Set down all of the lines below exactly as they are given.

[EXERCISE DATA]

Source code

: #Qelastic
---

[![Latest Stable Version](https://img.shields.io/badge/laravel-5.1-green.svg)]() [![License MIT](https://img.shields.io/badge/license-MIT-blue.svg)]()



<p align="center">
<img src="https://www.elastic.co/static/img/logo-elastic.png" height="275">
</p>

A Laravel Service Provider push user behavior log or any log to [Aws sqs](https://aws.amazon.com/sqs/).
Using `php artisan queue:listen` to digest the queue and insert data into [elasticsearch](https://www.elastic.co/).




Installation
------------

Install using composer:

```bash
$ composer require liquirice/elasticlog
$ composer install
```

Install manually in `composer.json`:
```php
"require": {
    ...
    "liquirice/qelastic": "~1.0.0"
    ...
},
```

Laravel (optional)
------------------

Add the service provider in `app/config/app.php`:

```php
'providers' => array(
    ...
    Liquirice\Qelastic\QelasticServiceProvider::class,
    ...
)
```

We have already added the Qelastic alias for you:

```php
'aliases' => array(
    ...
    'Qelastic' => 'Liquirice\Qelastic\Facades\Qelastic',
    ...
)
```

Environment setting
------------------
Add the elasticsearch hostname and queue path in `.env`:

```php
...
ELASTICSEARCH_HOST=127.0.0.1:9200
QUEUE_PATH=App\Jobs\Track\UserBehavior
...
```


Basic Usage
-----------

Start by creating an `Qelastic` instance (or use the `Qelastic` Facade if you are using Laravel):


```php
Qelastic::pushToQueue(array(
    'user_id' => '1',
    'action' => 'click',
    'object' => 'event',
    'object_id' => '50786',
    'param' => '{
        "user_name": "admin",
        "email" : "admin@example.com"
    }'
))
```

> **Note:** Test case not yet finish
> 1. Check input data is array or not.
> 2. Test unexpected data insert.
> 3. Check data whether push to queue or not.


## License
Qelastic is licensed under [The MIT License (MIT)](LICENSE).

[/EXERCISE DATA]

### EXERCISE SOLUTION
Source code

: #Qelastic
---

[![Latest Stable Version](https://img.shields.io/badge/laravel-5.1-green.svg)]() [![License MIT](https://img.shields.io/badge/license-MIT-blue.svg)]()



<p align="center">
<img src="https://www.elastic.co/static/img/logo-elastic.png" height="275">
</p>

A Laravel Service Provider push user behavior log or any log to [Aws sqs](https://aws.amazon.com/sqs/).
Using `php artisan queue:listen` to digest the queue and insert data into [elasticsearch](https://www.elastic.co/).




Installation
------------

Install using composer:

```bash
$ composer require liquirice/elasticlog
$ composer install
```

Install manually in `composer.json`:
```php
"require": {
    ...
    "liquirice/qelastic": "~1.0.0"
    ...
},
```

Laravel (optional)
------------------

Add the service provider in `app/config/app.php`:

```php
'providers' => array(
    ...
    Liquirice\Qelastic\QelasticServiceProvider::class,
    ...
)
```

We have already added the Qelastic alias for you:

```php
'aliases' => array(
    ...
    'Qelastic' => 'Liquirice\Qelastic\Facades\Qelastic',
    ...
)
```

Environment setting
------------------
Add the elasticsearch hostname and queue path in `.env`:

```php
...
ELASTICSEARCH_HOST=127.0.0.1:9200
QUEUE_PATH=App\Jobs\Track\UserBehavior
...
```


Basic Usage
-----------

Start by creating an `Qelastic` instance (or use the `Qelastic` Facade if you are using Laravel):


```php
Qelastic::pushToQueue(array(
    'user_id' => '1',
    'action' => 'click',
    'object' => 'event',
    'object_id' => '50786',
    'param' => '{
        "user_name": "admin",
        "email" : "admin@example.com"
    }'
))
```

> **Note:** Test case not yet finish
> 1. Check input data is array or not.
> 2. Test unexpected data insert.
> 3. Check data whether push to queue or not.


## License
Qelastic is licensed under [The MIT License (MIT)](LICENSE).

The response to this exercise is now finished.